L'édito de Pascal Boniface

Au-delà des apparences, la Russie change

Édito
5 décembre 2011
Le point de vue de Pascal Boniface

20 ans après la disparition de l’Union soviétique, l’image de la Russie reste toujours très largement négative dans les médias français. Régime autoritaire, absence d’État de droit, presse et justice sous contrôle, opposition bafouée, nationalisme agressif, sont les images qui reviennent le plus régulièrement.

Pour beaucoup, c’est dans ces facteurs que réside l’explication principale des succès électoraux de Poutine. Il est certain qu’il y a encore de nombreux manquements à l’État de droit dans la Russie contemporaine. La traiter comme l’Union soviétique pré-gorbatchévienne tient cependant plus du réflexe idéologique que de l’examen de réalité.

Boris Eltsine reste populaire dans le monde occidental pour avoir mis fin au communisme. En Russie, il est celui sous la présidence duquel le PNB national a chuté de moitié en moins de 10 ans, la production agricole de 40 % (ce que Staline n’avait pas réussi à faire lors de la « dekoulakisation »), où le pays a été spolié au profit d’amis du pouvoir. Retraites non payées, pouvoir d’achat des employés et fonctionnaires drastiquement réduit – une partie de la population réduite à la mendicité -, restent dans les mémoires collectives, plus importants que l’image (arrangée) de lui juché sur un char lors du coup d’état d’août 1991, se battant au nom des libertés contre les conservateurs communistes.
Le rôle international de Moscou n’a cessé d’être malmené sous sa présidence, de l’élargissement de l’OTAN à la guerre du Kosovo. La Russie n’était plus considérée comme une puissance internationale par les Occidentaux et effectivement elle ne pesait plus guère sur la scène diplomatique.
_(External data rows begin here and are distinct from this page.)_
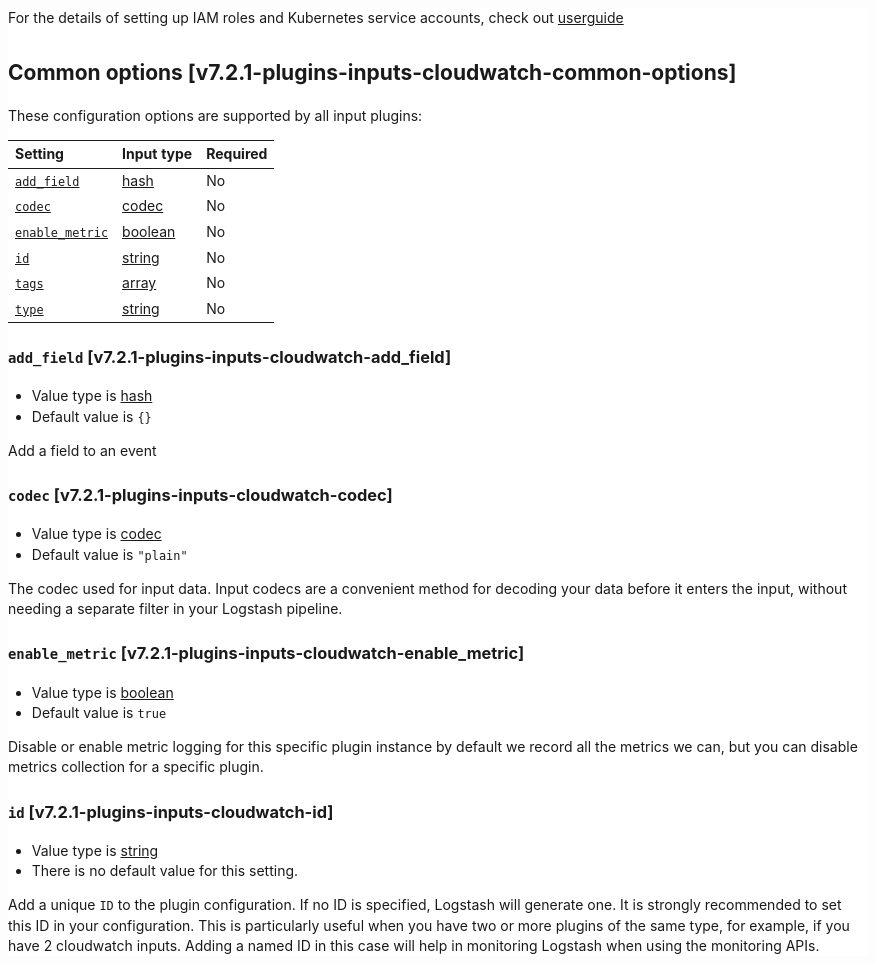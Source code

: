 For the details of setting up IAM roles and Kubernetes service accounts, check out [userguide](https://docs.aws.amazon.com/eks/latest/userguide/associate-service-account-role.html)

## Common options [v7.2.1-plugins-inputs-cloudwatch-common-options]

These configuration options are supported by all input plugins:

| Setting | Input type | Required |
| :- | :- | :- |
| [`add_field`](v7-2-1-plugins-inputs-cloudwatch.md#v7.2.1-plugins-inputs-cloudwatch-add_field) | [hash](/lsr/value-types.md#hash) | No |
| [`codec`](v7-2-1-plugins-inputs-cloudwatch.md#v7.2.1-plugins-inputs-cloudwatch-codec) | [codec](/lsr/value-types.md#codec) | No |
| [`enable_metric`](v7-2-1-plugins-inputs-cloudwatch.md#v7.2.1-plugins-inputs-cloudwatch-enable_metric) | [boolean](/lsr/value-types.md#boolean) | No |
| [`id`](v7-2-1-plugins-inputs-cloudwatch.md#v7.2.1-plugins-inputs-cloudwatch-id) | [string](/lsr/value-types.md#string) | No |
| [`tags`](v7-2-1-plugins-inputs-cloudwatch.md#v7.2.1-plugins-inputs-cloudwatch-tags) | [array](/lsr/value-types.md#array) | No |
| [`type`](v7-2-1-plugins-inputs-cloudwatch.md#v7.2.1-plugins-inputs-cloudwatch-type) | [string](/lsr/value-types.md#string) | No |

### `add_field` [v7.2.1-plugins-inputs-cloudwatch-add_field]

* Value type is [hash](/lsr/value-types.md#hash)
* Default value is `{}`

Add a field to an event

### `codec` [v7.2.1-plugins-inputs-cloudwatch-codec]

* Value type is [codec](/lsr/value-types.md#codec)
* Default value is `"plain"`

The codec used for input data. Input codecs are a convenient method for decoding your data before it enters the input, without needing a separate filter in your Logstash pipeline.

### `enable_metric` [v7.2.1-plugins-inputs-cloudwatch-enable_metric]

* Value type is [boolean](/lsr/value-types.md#boolean)
* Default value is `true`

Disable or enable metric logging for this specific plugin instance by default we record all the metrics we can, but you can disable metrics collection for a specific plugin.

### `id` [v7.2.1-plugins-inputs-cloudwatch-id]

* Value type is [string](/lsr/value-types.md#string)
* There is no default value for this setting.

Add a unique `ID` to the plugin configuration. If no ID is specified, Logstash will generate one. It is strongly recommended to set this ID in your configuration. This is particularly useful when you have two or more plugins of the same type, for example, if you have 2 cloudwatch inputs. Adding a named ID in this case will help in monitoring Logstash when using the monitoring APIs.
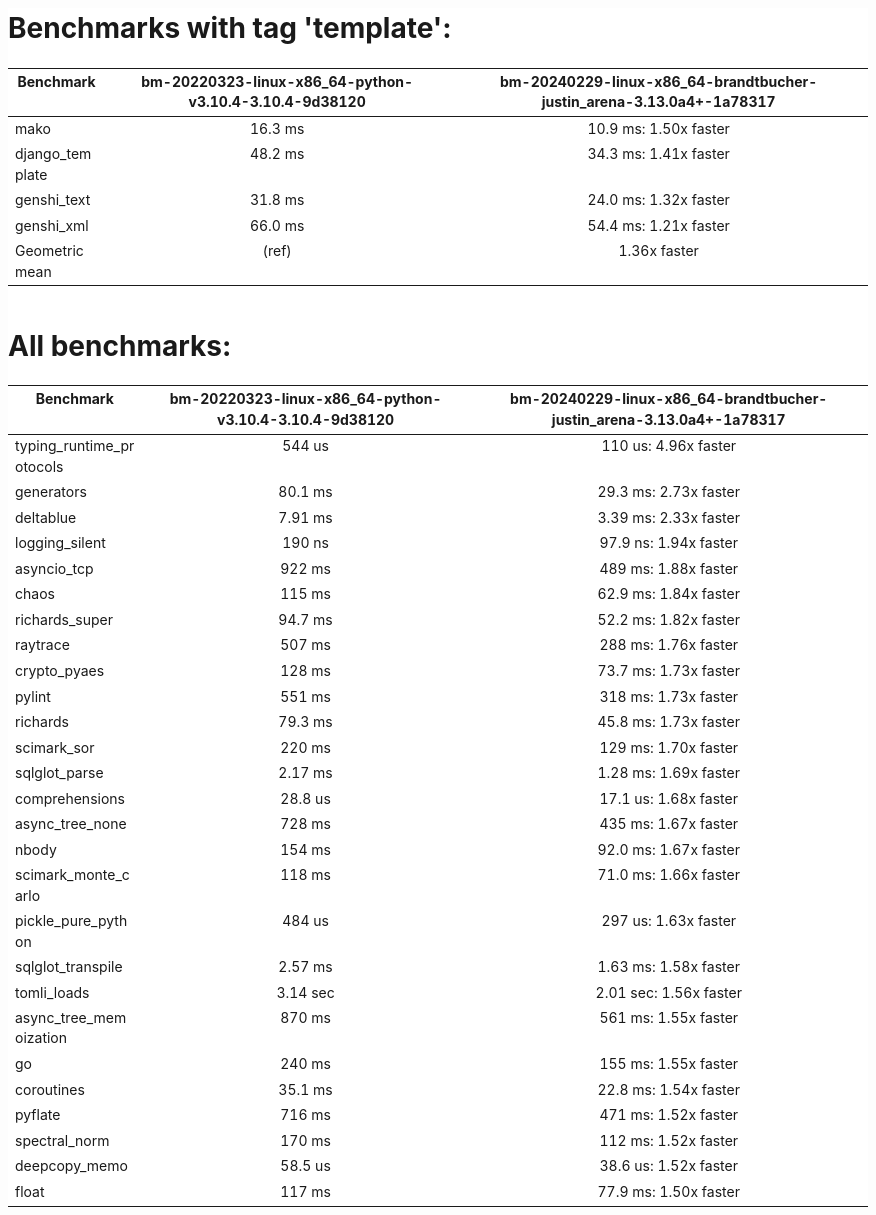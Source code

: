 Benchmarks with tag 'template':
===============================

| Benchmark       | bm-20220323-linux-x86_64-python-v3.10.4-3.10.4-9d38120 | bm-20240229-linux-x86_64-brandtbucher-justin_arena-3.13.0a4+-1a78317 |
|-----------------|:------------------------------------------------------:|:--------------------------------------------------------------------:|
| mako            | 16.3 ms                                                | 10.9 ms: 1.50x faster                                                |
| django_template | 48.2 ms                                                | 34.3 ms: 1.41x faster                                                |
| genshi_text     | 31.8 ms                                                | 24.0 ms: 1.32x faster                                                |
| genshi_xml      | 66.0 ms                                                | 54.4 ms: 1.21x faster                                                |
| Geometric mean  | (ref)                                                  | 1.36x faster                                                         |

All benchmarks:
===============

| Benchmark                | bm-20220323-linux-x86_64-python-v3.10.4-3.10.4-9d38120 | bm-20240229-linux-x86_64-brandtbucher-justin_arena-3.13.0a4+-1a78317 |
|--------------------------|:------------------------------------------------------:|:--------------------------------------------------------------------:|
| typing_runtime_protocols | 544 us                                                 | 110 us: 4.96x faster                                                 |
| generators               | 80.1 ms                                                | 29.3 ms: 2.73x faster                                                |
| deltablue                | 7.91 ms                                                | 3.39 ms: 2.33x faster                                                |
| logging_silent           | 190 ns                                                 | 97.9 ns: 1.94x faster                                                |
| asyncio_tcp              | 922 ms                                                 | 489 ms: 1.88x faster                                                 |
| chaos                    | 115 ms                                                 | 62.9 ms: 1.84x faster                                                |
| richards_super           | 94.7 ms                                                | 52.2 ms: 1.82x faster                                                |
| raytrace                 | 507 ms                                                 | 288 ms: 1.76x faster                                                 |
| crypto_pyaes             | 128 ms                                                 | 73.7 ms: 1.73x faster                                                |
| pylint                   | 551 ms                                                 | 318 ms: 1.73x faster                                                 |
| richards                 | 79.3 ms                                                | 45.8 ms: 1.73x faster                                                |
| scimark_sor              | 220 ms                                                 | 129 ms: 1.70x faster                                                 |
| sqlglot_parse            | 2.17 ms                                                | 1.28 ms: 1.69x faster                                                |
| comprehensions           | 28.8 us                                                | 17.1 us: 1.68x faster                                                |
| async_tree_none          | 728 ms                                                 | 435 ms: 1.67x faster                                                 |
| nbody                    | 154 ms                                                 | 92.0 ms: 1.67x faster                                                |
| scimark_monte_carlo      | 118 ms                                                 | 71.0 ms: 1.66x faster                                                |
| pickle_pure_python       | 484 us                                                 | 297 us: 1.63x faster                                                 |
| sqlglot_transpile        | 2.57 ms                                                | 1.63 ms: 1.58x faster                                                |
| tomli_loads              | 3.14 sec                                               | 2.01 sec: 1.56x faster                                               |
| async_tree_memoization   | 870 ms                                                 | 561 ms: 1.55x faster                                                 |
| go                       | 240 ms                                                 | 155 ms: 1.55x faster                                                 |
| coroutines               | 35.1 ms                                                | 22.8 ms: 1.54x faster                                                |
| pyflate                  | 716 ms                                                 | 471 ms: 1.52x faster                                                 |
| spectral_norm            | 170 ms                                                 | 112 ms: 1.52x faster                                                 |
| deepcopy_memo            | 58.5 us                                                | 38.6 us: 1.52x faster                                                |
| float                    | 117 ms                                                 | 77.9 ms: 1.50x faster                                                |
Certes, le citoyen russe sous Poutine n’est pas tout à fait autonome et ses droits ne sont pas entièrement établis. Mais cela ne change guère, par rapport à ce qu’a été le pays quel que soit le régime. Les années Gorbatchev représentant sans doute celles du plus grand bouillonnement intellectuel et démocratique.

Mais, si le citoyen peut encore se plaindre, le patriote et consommateur russe sont eux satisfaits. Ils sont reconnaissants à Poutine d’avoir redonné du lustre à la diplomatie russe, même si cela suscite une dose supplémentaire d’agacement des Occidentaux à l’égard du pays. Le pouvoir d’achat a été reconstitué, une classe moyenne s’est développée, la Russie a connu une croissance annuelle de 7 % durant les deux présidences de Poutine, grâce entre autres à l’élévation du cours des matières premières énergétiques, dont elle est encore dépendante pour les deux tiers dans ses recettes d’exportation.
Les libéraux, appréciés en Occident, sont encore liés à l’image des privatisations spoliatrices.

Les récentes élections montrent une chute de 15 % du parti de Poutine qui atteint néanmoins la majorité absolue. On parle de trucages, de pressions. Mais c’est en tous les cas la preuve que le pays n’est pas monolithique et qu’une société civile active s’y développe. Cela confirme l’un des constats que l’on faisait après la révolution tunisienne, il n’y aura pas d’effet domino dans l’ensemble des pays arabes (tous les régimes ne vont pas tomber) mais il y a une onde de choc mondiale. Partout dans le monde, les populations sont de plus en plus actives politiquement.

Alors que la recherche scientifique est l’une des rares réussites de l’Union soviétique, elle est aujourd’hui en berne. En Russie, les dépenses de recherche-développement sont inférieures à 1 % du PIB.

Mais l’usage d’Internet se développe. Indispensable pour retrouver la compétitivité économique, hors secteur énergétique, il a pour effet indirect de muscler le poids des opinions et l’autonomie des individus, et de créer un espace public liberté d’expression.

Les Russes vont à leur rythme vers une plus grande démocratisation. Pour comprendre le pays, il ne faut pas oublier le choc qui a constitué les années 90.